Tutorial: Flexibility and Modularity

Working with configurations and inputs/hiddens/params hooks! Modularity is key to OpenDeep.

This tutorial builds on the Denoising Autoencoder built from Tutorial: Your First Model (DAE).

Our naïve implementation of the denoising autoencoder works great for personal use on the MNIST dataset, but it isn't very practical to have a model for one dataset. In this tutorial, you will see how to make a model flexible via configurations, and to deal with hooks for linking models together.

Configurations and defaults

With OpenDeep, it is good practice to be able to pass model hyperparameters to the class in a few ways:

  • a JSON file that will be parsed into a dictionary
  • a YAML file that will be parsed into a dictionary
  • a dictionary-like object directly (which means it has a .get() method)

It would also be good to have a "default" configuration with the ability to override via a "config", or via parameters directly passed into the model.
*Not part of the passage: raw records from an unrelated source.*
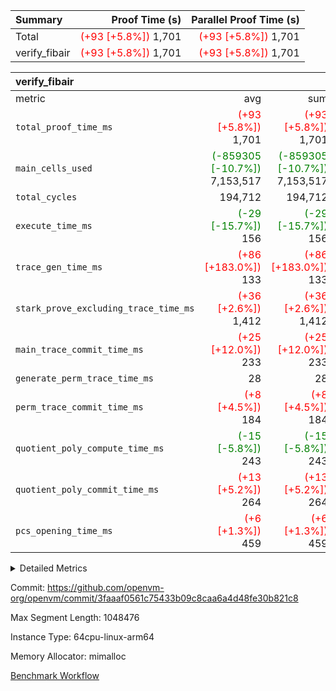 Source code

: | Summary | Proof Time (s) | Parallel Proof Time (s) |
|:---|---:|---:|
| Total | <span style='color: red'>(+93 [+5.8%])</span> 1,701 | <span style='color: red'>(+93 [+5.8%])</span> 1,701 |
| verify_fibair | <span style='color: red'>(+93 [+5.8%])</span> 1,701 | <span style='color: red'>(+93 [+5.8%])</span> 1,701 |


| verify_fibair |||||
|:---|---:|---:|---:|---:|
|metric|avg|sum|max|min|
| `total_proof_time_ms ` | <span style='color: red'>(+93 [+5.8%])</span> 1,701 | <span style='color: red'>(+93 [+5.8%])</span> 1,701 | <span style='color: red'>(+93 [+5.8%])</span> 1,701 | <span style='color: red'>(+93 [+5.8%])</span> 1,701 |
| `main_cells_used     ` | <span style='color: green'>(-859305 [-10.7%])</span> 7,153,517 | <span style='color: green'>(-859305 [-10.7%])</span> 7,153,517 | <span style='color: green'>(-859305 [-10.7%])</span> 7,153,517 | <span style='color: green'>(-859305 [-10.7%])</span> 7,153,517 |
| `total_cycles        ` |  194,712 |  194,712 |  194,712 |  194,712 |
| `execute_time_ms     ` | <span style='color: green'>(-29 [-15.7%])</span> 156 | <span style='color: green'>(-29 [-15.7%])</span> 156 | <span style='color: green'>(-29 [-15.7%])</span> 156 | <span style='color: green'>(-29 [-15.7%])</span> 156 |
| `trace_gen_time_ms   ` | <span style='color: red'>(+86 [+183.0%])</span> 133 | <span style='color: red'>(+86 [+183.0%])</span> 133 | <span style='color: red'>(+86 [+183.0%])</span> 133 | <span style='color: red'>(+86 [+183.0%])</span> 133 |
| `stark_prove_excluding_trace_time_ms` | <span style='color: red'>(+36 [+2.6%])</span> 1,412 | <span style='color: red'>(+36 [+2.6%])</span> 1,412 | <span style='color: red'>(+36 [+2.6%])</span> 1,412 | <span style='color: red'>(+36 [+2.6%])</span> 1,412 |
| `main_trace_commit_time_ms` | <span style='color: red'>(+25 [+12.0%])</span> 233 | <span style='color: red'>(+25 [+12.0%])</span> 233 | <span style='color: red'>(+25 [+12.0%])</span> 233 | <span style='color: red'>(+25 [+12.0%])</span> 233 |
| `generate_perm_trace_time_ms` |  28 |  28 |  28 |  28 |
| `perm_trace_commit_time_ms` | <span style='color: red'>(+8 [+4.5%])</span> 184 | <span style='color: red'>(+8 [+4.5%])</span> 184 | <span style='color: red'>(+8 [+4.5%])</span> 184 | <span style='color: red'>(+8 [+4.5%])</span> 184 |
| `quotient_poly_compute_time_ms` | <span style='color: green'>(-15 [-5.8%])</span> 243 | <span style='color: green'>(-15 [-5.8%])</span> 243 | <span style='color: green'>(-15 [-5.8%])</span> 243 | <span style='color: green'>(-15 [-5.8%])</span> 243 |
| `quotient_poly_commit_time_ms` | <span style='color: red'>(+13 [+5.2%])</span> 264 | <span style='color: red'>(+13 [+5.2%])</span> 264 | <span style='color: red'>(+13 [+5.2%])</span> 264 | <span style='color: red'>(+13 [+5.2%])</span> 264 |
| `pcs_opening_time_ms ` | <span style='color: red'>(+6 [+1.3%])</span> 459 | <span style='color: red'>(+6 [+1.3%])</span> 459 | <span style='color: red'>(+6 [+1.3%])</span> 459 | <span style='color: red'>(+6 [+1.3%])</span> 459 |



<details>
<summary>Detailed Metrics</summary>

|  | verify_program_compile_ms | total_cells | stark_prove_excluding_trace_time_ms | quotient_poly_compute_time_ms | quotient_poly_commit_time_ms | perm_trace_commit_time_ms | pcs_opening_time_ms | main_trace_commit_time_ms |
| --- | --- | --- | --- | --- | --- | --- | --- |
|  | 4 | 32 | 9 | 0 | 1 | 0 | 2 | 5 | 

| air_name | rows | quotient_deg | main_cols | interactions | constraints | cells |
| --- | --- | --- | --- | --- | --- | --- |
| AccessAdapterAir<2> |  | 4 |  | 5 | 12 |  | 
| AccessAdapterAir<4> |  | 4 |  | 5 | 12 |  | 
| AccessAdapterAir<8> |  | 4 |  | 5 | 12 |  | 
| FibonacciAir | 16 | 1 | 2 |  | 5 | 32 | 
| FriReducedOpeningAir |  | 4 |  | 35 | 59 |  | 
| NativePoseidon2Air<BabyBearParameters>, 1> |  | 4 |  | 31 | 302 |  | 
| PhantomAir |  | 4 |  | 3 | 4 |  | 
| ProgramAir |  | 1 |  | 1 | 4 |  | 
| VariableRangeCheckerAir |  | 1 |  | 1 | 4 |  | 
| VmAirWrapper<BranchNativeAdapterAir, BranchEqualCoreAir<1> |  | 2 |  | 11 | 23 |  | 
| VmAirWrapper<JalNativeAdapterAir, JalCoreAir> |  | 4 |  | 7 | 6 |  | 
| VmAirWrapper<NativeAdapterAir<2, 0>, PublicValuesCoreAir> |  | 4 |  | 11 | 22 |  | 
| VmAirWrapper<NativeAdapterAir<2, 1>, FieldArithmeticCoreAir> |  | 4 |  | 15 | 23 |  | 
| VmAirWrapper<NativeLoadStoreAdapterAir<1>, NativeLoadStoreCoreAir<1> |  | 4 |  | 19 | 31 |  | 
| VmAirWrapper<NativeVectorizedAdapterAir<4>, FieldExtensionCoreAir> |  | 4 |  | 15 | 23 |  | 
| VmConnectorAir |  | 4 |  | 3 | 8 |  | 
| VolatileBoundaryAir |  | 4 |  | 4 | 16 |  | 

| group | trace_gen_time_ms | total_proof_time_ms | total_cycles | total_cells | stark_prove_excluding_trace_time_ms | quotient_poly_compute_time_ms | quotient_poly_commit_time_ms | perm_trace_commit_time_ms | pcs_opening_time_ms | main_trace_commit_time_ms | main_cells_used | generate_perm_trace_time_ms | fri.log_blowup | execute_time_ms |
| --- | --- | --- | --- | --- | --- | --- | --- | --- | --- | --- | --- | --- | --- | --- |
| verify_fibair | 133 | 1,701 | 194,712 | 23,304,216 | 1,412 | 243 | 264 | 184 | 459 | 233 | 7,153,517 | 28 | 2 | 156 | 

| group | air_name | rows | prep_cols | perm_cols | main_cols | cells |
| --- | --- | --- | --- | --- | --- | --- |
| verify_fibair | AccessAdapterAir<2> | 32,768 |  | 16 | 11 | 884,736 | 
| verify_fibair | AccessAdapterAir<4> | 16,384 |  | 16 | 13 | 475,136 | 
| verify_fibair | AccessAdapterAir<8> | 4,096 |  | 16 | 17 | 135,168 | 
| verify_fibair | FriReducedOpeningAir | 512 |  | 76 | 64 | 71,680 | 
| verify_fibair | NativePoseidon2Air<BabyBearParameters>, 1> | 2,048 |  | 36 | 348 | 786,432 | 
| verify_fibair | PhantomAir | 2,048 |  | 8 | 6 | 28,672 | 
| verify_fibair | ProgramAir | 8,192 |  | 8 | 10 | 147,456 | 
| verify_fibair | VariableRangeCheckerAir | 262,144 | 2 | 8 | 1 | 2,359,296 | 
| verify_fibair | VmAirWrapper<BranchNativeAdapterAir, BranchEqualCoreAir<1> | 32,768 |  | 28 | 23 | 1,671,168 | 
| verify_fibair | VmAirWrapper<JalNativeAdapterAir, JalCoreAir> | 8,192 |  | 12 | 10 | 180,224 | 
| verify_fibair | VmAirWrapper<NativeAdapterAir<2, 1>, FieldArithmeticCoreAir> | 131,072 |  | 20 | 30 | 6,553,600 | 
| verify_fibair | VmAirWrapper<NativeLoadStoreAdapterAir<1>, NativeLoadStoreCoreAir<1> | 131,072 |  | 24 | 41 | 8,519,680 | 
| verify_fibair | VmAirWrapper<NativeVectorizedAdapterAir<4>, FieldExtensionCoreAir> | 4,096 |  | 20 | 40 | 245,760 | 
| verify_fibair | VmConnectorAir | 2 | 1 | 8 | 4 | 24 | 
| verify_fibair | VolatileBoundaryAir | 65,536 |  | 8 | 11 | 1,245,184 | 

</details>


Commit: https://github.com/openvm-org/openvm/commit/3faaaf0561c75433b09c8caa6a4d48fe30b821c8

Max Segment Length: 1048476

Instance Type: 64cpu-linux-arm64

Memory Allocator: mimalloc

[Benchmark Workflow](https://github.com/openvm-org/openvm/actions/runs/12612927935)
Luckily there is some code to make this really easy! The __init__ method of the Model class handles parsing the "default" and "config" dictionaries as well as the explicitly passed parameters into one variable - self.args. You can access any configuration parameters from this variable as well as directly from the self reference. Here is an example modifying our class's __init__ from before to handle configurations of hyperparameters:

import theano.tensor as T
from opendeep.models.model import Model
from opendeep.utils.nnet import get_weights_uniform, get_bias
from opendeep.utils.noise import salt_and_pepper
from opendeep.utils.activation import get_activation_function
from opendeep.utils.cost import get_cost_function

# create our class initialization!
class DenoisingAutoencoder(Model):
    """
    A denoising autoencoder will corrupt an input (add noise) and try to reconstruct it.
    """
    # Best practice to define all the default parameters up here
    # Provide comments when giving parameters so people know what they are for!
    _defaults = {
        "input_size": 28*28, # dimensionality of input - works for MNIST
        "hidden_size": 1000, # number of hidden units
        "corruption_level": 0.4, # how much noise to add to the input
        "hidden_activation": 'tanh', # the nonlinearity to apply to hidden units
        "visible_activation": 'sigmoid', # the nonlinearity to apply to visible units
        "cost_function": 'binary_crossentropy' # the cost function to use during training
    }
    def __init__(self, config=None, defaults=_defaults, input_size=None, hidden_size=None, corruption_level=None, hidden_activation=None, visible_activation=None, cost_function=None):
        # Now, initialize with Model class with all of the initialization variables passed to the denoising autoencoder, except for the self reference.
        # The parameters will be combined by overriding each other in this order:
        # defaults < config < explicitly passed parameters
        super(DenoisingAutoencoder, self).__init__(
            **{arg: val for (arg, val) in locals().iteritems() if arg is not 'self'}
        )
        # These parameters are now accessible from the 'self.args' dictionary, as well as directly accessing from the 'self' reference!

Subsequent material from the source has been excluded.